Leggo e le parole prendono vita, evocano pagine di storia, restituendomi l'immagine di una terra ridotta a colonia di quelle che un tempo furono le "Sette sorelle".

Leggo la notizia del "Protocollo Welfare" su Basilicatanet e noto che il comunicato stampa è firmato dalla Total.

I "Francesi" annunciano dalla loro enclave in terra di Basilicata di aver elargito l'ennesima elemosina ai terroni
lucani della Valle del Sauro.

Altre centinaia di migliaia di euro per comprare l'anima delle nostre valli, il consenso degli indigeni, l'accondiscendenza degli amministratori e la licenza a poter continuare ad inquinare.

Quelli della Total ci tengono davvero ai cittadini della Valle del Sauro: d'estate offrono il mare e 365 giorni all'anno si prendono cura di vecchi, bambini e disabili.

Pensano proprio a tutto, anche alle cose di cui dovrebbe occuparsi lo Stato, la Regione.
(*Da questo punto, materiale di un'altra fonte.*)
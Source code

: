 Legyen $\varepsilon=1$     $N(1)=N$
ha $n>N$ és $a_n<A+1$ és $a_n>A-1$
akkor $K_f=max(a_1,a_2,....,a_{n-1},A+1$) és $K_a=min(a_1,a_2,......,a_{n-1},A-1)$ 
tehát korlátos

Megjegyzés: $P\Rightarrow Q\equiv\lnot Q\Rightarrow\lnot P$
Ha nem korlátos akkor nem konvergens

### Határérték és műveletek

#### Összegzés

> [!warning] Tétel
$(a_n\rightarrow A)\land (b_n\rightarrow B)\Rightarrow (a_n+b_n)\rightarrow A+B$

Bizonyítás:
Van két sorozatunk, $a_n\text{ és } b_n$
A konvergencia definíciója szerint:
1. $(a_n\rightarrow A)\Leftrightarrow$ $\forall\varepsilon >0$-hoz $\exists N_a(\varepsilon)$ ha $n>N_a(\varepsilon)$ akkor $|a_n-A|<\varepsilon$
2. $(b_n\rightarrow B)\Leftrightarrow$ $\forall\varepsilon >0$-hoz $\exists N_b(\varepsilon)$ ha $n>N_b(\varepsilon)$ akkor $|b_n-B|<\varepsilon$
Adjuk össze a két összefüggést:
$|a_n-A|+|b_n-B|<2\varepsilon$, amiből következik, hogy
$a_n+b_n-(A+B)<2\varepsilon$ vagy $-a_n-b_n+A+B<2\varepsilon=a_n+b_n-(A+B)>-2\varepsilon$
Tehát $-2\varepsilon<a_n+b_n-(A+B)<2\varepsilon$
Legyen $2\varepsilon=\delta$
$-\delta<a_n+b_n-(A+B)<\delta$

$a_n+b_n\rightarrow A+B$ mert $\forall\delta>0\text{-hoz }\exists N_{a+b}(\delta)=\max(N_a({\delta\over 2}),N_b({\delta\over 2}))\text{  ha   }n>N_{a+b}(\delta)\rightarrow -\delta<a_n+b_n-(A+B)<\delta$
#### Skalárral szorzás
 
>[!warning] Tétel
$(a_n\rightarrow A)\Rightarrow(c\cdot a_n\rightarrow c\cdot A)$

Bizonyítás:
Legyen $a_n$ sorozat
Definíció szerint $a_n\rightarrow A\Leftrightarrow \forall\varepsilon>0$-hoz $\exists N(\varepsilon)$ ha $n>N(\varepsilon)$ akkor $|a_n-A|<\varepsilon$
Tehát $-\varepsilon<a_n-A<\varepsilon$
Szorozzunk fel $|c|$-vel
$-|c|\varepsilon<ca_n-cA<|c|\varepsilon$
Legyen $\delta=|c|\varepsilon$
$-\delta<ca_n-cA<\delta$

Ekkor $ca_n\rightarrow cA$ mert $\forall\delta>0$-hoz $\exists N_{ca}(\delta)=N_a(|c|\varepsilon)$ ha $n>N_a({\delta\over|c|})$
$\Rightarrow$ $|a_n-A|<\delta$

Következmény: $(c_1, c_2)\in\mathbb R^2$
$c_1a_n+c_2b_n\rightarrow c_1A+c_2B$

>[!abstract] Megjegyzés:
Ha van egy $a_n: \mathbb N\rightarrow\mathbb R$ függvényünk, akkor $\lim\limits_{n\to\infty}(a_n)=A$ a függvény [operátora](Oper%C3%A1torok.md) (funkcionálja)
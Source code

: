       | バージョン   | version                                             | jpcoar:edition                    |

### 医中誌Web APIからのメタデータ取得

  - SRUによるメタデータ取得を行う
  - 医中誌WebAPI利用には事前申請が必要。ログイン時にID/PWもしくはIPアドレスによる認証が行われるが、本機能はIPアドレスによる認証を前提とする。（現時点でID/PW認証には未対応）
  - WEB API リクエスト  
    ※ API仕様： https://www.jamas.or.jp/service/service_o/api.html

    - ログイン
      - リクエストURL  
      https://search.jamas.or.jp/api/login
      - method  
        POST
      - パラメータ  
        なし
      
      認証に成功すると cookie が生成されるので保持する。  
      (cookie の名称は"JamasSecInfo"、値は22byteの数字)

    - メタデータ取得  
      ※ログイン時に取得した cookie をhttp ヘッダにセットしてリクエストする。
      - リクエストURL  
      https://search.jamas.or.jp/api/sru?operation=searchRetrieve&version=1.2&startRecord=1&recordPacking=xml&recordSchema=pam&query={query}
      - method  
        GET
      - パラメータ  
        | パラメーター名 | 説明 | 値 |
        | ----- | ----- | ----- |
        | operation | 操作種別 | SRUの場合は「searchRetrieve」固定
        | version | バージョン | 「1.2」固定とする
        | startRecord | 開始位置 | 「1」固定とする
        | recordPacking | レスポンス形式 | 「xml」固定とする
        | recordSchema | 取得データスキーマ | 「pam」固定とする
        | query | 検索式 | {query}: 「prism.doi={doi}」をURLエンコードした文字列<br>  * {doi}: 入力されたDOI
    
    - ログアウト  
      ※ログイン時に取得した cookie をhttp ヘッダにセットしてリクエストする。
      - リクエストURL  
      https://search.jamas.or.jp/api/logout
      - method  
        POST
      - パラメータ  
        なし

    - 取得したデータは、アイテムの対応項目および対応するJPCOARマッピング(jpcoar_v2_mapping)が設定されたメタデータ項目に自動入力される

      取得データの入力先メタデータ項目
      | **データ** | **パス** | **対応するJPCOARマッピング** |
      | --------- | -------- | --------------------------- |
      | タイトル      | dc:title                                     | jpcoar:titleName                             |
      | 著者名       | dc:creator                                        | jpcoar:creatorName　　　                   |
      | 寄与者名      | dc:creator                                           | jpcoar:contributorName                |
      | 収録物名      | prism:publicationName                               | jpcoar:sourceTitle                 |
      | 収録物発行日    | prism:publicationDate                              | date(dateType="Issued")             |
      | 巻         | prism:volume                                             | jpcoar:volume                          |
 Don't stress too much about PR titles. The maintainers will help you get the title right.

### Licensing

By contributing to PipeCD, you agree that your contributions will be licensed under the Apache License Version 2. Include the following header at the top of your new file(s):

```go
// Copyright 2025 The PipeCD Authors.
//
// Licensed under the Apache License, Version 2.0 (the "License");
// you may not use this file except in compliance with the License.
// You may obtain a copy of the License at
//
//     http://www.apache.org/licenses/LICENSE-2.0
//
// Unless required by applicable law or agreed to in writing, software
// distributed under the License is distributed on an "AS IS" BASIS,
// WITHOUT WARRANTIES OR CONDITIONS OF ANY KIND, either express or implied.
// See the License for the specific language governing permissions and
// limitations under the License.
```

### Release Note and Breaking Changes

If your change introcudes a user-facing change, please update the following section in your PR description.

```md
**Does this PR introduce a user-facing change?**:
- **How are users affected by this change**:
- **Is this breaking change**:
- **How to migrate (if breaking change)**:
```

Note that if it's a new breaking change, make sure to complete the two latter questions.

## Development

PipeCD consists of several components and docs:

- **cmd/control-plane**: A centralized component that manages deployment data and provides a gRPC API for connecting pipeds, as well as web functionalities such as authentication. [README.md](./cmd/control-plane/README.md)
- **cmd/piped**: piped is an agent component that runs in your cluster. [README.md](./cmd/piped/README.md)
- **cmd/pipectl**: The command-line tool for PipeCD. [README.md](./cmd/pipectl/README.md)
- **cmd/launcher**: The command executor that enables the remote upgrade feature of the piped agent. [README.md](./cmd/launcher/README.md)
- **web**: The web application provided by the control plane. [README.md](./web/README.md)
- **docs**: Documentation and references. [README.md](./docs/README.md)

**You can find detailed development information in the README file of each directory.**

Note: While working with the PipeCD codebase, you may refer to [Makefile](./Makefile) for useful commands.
Basta un poco di zucchero e la pillola va giù; basta qualche banconota e la zucca si trasforma in carrozza...

e pazienza se questa volta la fatina indossa i panni François Rafin e se nessuno cercherà Cenerentola per restituirle la scarpetta di cristallo.

Nel mondo incantato della Total, il fumo vale più dell'arrosto e di certo serve a far dimenticare gli effetti collaterali prodotti dalla costruzione dell'ennesimo centro oli, dai "buchi per terra", e dai fanghi petroliferi di c/da Serra Diavolo.